Two decades of us verses them in discussions needs to stop.
We live in the middle. Let's discuss from that point.
Some #'s are missing here
With someone with a Bias towards these "subsidized renewable energy systems" I find it hard to believe your claims that they are [inefficient, variable, intermittent, expensive] without some numbers for comparison, and some other source of energy to compare them with. You essential ask us to take for granted that it is so, with no reference to back it up. I'm not suggesting you go into the same detail you did for the main point of the article, but at least creating some baseline for people to understand where you're coming from might have been useful.
I like the detail you went into on the main point of your article, but i honestly took a while to get past the first two sections due to the "us vs them" tone AJ referenced. People do like to jump towards wood as a renewable resource.

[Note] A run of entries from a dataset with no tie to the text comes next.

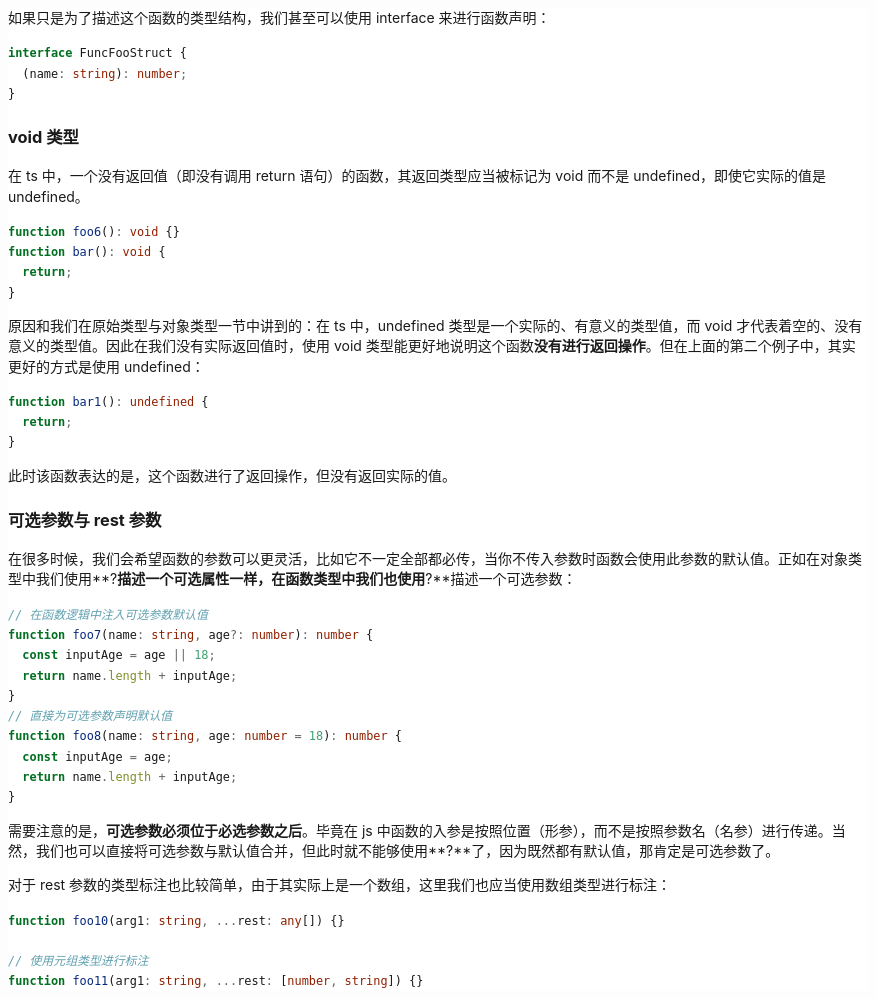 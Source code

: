 如果只是为了描述这个函数的类型结构，我们甚至可以使用 interface 来进行函数声明：

```ts
interface FuncFooStruct {
  (name: string): number;
}
```

### void 类型

在 ts 中，一个没有返回值（即没有调用 return 语句）的函数，其返回类型应当被标记为 void 而不是 undefined，即使它实际的值是 undefined。

```ts
function foo6(): void {}
function bar(): void {
  return;
}
```

原因和我们在原始类型与对象类型一节中讲到的：在 ts 中，undefined 类型是一个实际的、有意义的类型值，而 void 才代表着空的、没有意义的类型值。因此在我们没有实际返回值时，使用 void 类型能更好地说明这个函数**没有进行返回操作**。但在上面的第二个例子中，其实更好的方式是使用 undefined：

```ts
function bar1(): undefined {
  return;
}
```

此时该函数表达的是，这个函数进行了返回操作，但没有返回实际的值。

### 可选参数与 rest 参数

在很多时候，我们会希望函数的参数可以更灵活，比如它不一定全部都必传，当你不传入参数时函数会使用此参数的默认值。正如在对象类型中我们使用**?**描述一个可选属性一样，在函数类型中我们也使用**?**描述一个可选参数：

```ts
// 在函数逻辑中注入可选参数默认值
function foo7(name: string, age?: number): number {
  const inputAge = age || 18;
  return name.length + inputAge;
}
// 直接为可选参数声明默认值
function foo8(name: string, age: number = 18): number {
  const inputAge = age;
  return name.length + inputAge;
}
```

需要注意的是，**可选参数必须位于必选参数之后**。毕竟在 js 中函数的入参是按照位置（形参），而不是按照参数名（名参）进行传递。当然，我们也可以直接将可选参数与默认值合并，但此时就不能够使用**?**了，因为既然都有默认值，那肯定是可选参数了。

对于 rest 参数的类型标注也比较简单，由于其实际上是一个数组，这里我们也应当使用数组类型进行标注：

```ts
function foo10(arg1: string, ...rest: any[]) {}

// 使用元组类型进行标注
function foo11(arg1: string, ...rest: [number, string]) {}
```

It might be true, but the devil's in the details, and things like this are never as straight forward as we want them to be.

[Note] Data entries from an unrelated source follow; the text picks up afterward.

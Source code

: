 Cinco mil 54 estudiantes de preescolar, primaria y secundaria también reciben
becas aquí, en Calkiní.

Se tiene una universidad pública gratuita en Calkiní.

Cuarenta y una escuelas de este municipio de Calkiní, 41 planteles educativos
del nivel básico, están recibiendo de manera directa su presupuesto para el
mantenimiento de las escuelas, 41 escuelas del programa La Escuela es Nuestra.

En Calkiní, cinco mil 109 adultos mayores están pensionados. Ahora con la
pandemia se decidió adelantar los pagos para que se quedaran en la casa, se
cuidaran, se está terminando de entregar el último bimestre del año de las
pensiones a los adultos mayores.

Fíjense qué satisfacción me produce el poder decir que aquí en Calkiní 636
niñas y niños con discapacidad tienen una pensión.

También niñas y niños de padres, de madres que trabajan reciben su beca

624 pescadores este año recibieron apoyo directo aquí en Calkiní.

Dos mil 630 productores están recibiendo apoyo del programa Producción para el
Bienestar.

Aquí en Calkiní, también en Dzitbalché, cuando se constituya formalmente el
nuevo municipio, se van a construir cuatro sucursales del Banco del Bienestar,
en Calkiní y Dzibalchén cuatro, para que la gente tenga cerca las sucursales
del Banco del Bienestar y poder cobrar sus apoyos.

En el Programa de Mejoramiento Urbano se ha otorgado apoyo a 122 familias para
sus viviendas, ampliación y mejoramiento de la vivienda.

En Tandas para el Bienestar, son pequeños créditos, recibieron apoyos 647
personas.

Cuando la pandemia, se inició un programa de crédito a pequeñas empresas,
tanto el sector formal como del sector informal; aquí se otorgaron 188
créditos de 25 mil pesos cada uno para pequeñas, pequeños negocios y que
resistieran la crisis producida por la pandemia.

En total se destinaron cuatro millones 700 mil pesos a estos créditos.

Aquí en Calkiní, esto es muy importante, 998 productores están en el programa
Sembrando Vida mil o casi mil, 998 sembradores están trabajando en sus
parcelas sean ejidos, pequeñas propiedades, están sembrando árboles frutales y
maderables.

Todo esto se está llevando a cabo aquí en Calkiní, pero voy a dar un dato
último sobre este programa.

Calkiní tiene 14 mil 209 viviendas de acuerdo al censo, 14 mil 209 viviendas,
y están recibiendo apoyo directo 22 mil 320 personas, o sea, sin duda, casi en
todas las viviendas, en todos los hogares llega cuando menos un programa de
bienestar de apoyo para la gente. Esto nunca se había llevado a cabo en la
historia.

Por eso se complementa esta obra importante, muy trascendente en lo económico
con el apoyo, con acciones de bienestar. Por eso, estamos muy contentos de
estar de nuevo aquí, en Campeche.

No power plants run 100% capacity factors.
A combined cycle gas plant could theoretically run a 95%+ capacity factor too, but the US average is about 45%, so what?
Most of the wood burned in New England biomass powerplants is logging slash and other low commercial value residues, a good fraction of which would otherwise be burned for disposal with NO energy output applied.
The more important number for biomass plants in terms of net carbon footprint is it's operating thermal efficiency, and how the forest resource is managed, which affects the both rate at which replanting and regrowth (re-sequestration of atmospheric carbon) happens, and the amount of soil-carbon and methane are released in that harvested/replanted woodlot.
The carbon-accounting of wood burning was studied in depth in Massachusetts a few years ago, and anybody who really wants to dig into this issue should probably read it, and understand the methodologies used:
http://www.mass.gov/eea/docs/doer/renewables/biomass/manomet-biomass-report-full-hirez.pdf
The thermal efficiency of burning wood for power turbines are fairly low, about 25% efficiency. The compared very unfavorably to combined cycle natural gas (~55-60%, some are over 60%), or supercritical coal (40-45%), but even at 25% efficiency it's less carbon-intensive than sub-critical coal (30-35% thermal efficiency, higher carb per kwh.) Unfortunately there are no simple ways of getting biomass generation thermal efficiencies out of the 20s, limited by low peak burning temperatures well below the critical point for the working fluid (water/steam).
To be atmospheric-carbon neutral while using good forest management practices, biomass burning needs to reach thermal efficiencies of about 30% or higher. While that is at the theoretical fringes of what is possible in an electricity-only powerplant (and with no commercial power plant existence proofs that it's even possible), for a heat & power co-generation it's actually quite easy, and 75%+ net thermal efficiency is not too tough in a well engineered properly scaled. In Massachusetts if the net thermal efficiency of a biomass plant hits 40% it is given half a renewable energy credit (REC) per megawatt-hour, to be traded on the renewable credits auctions, it requires a minimum of 60% thermal efficiency to earn a full REC.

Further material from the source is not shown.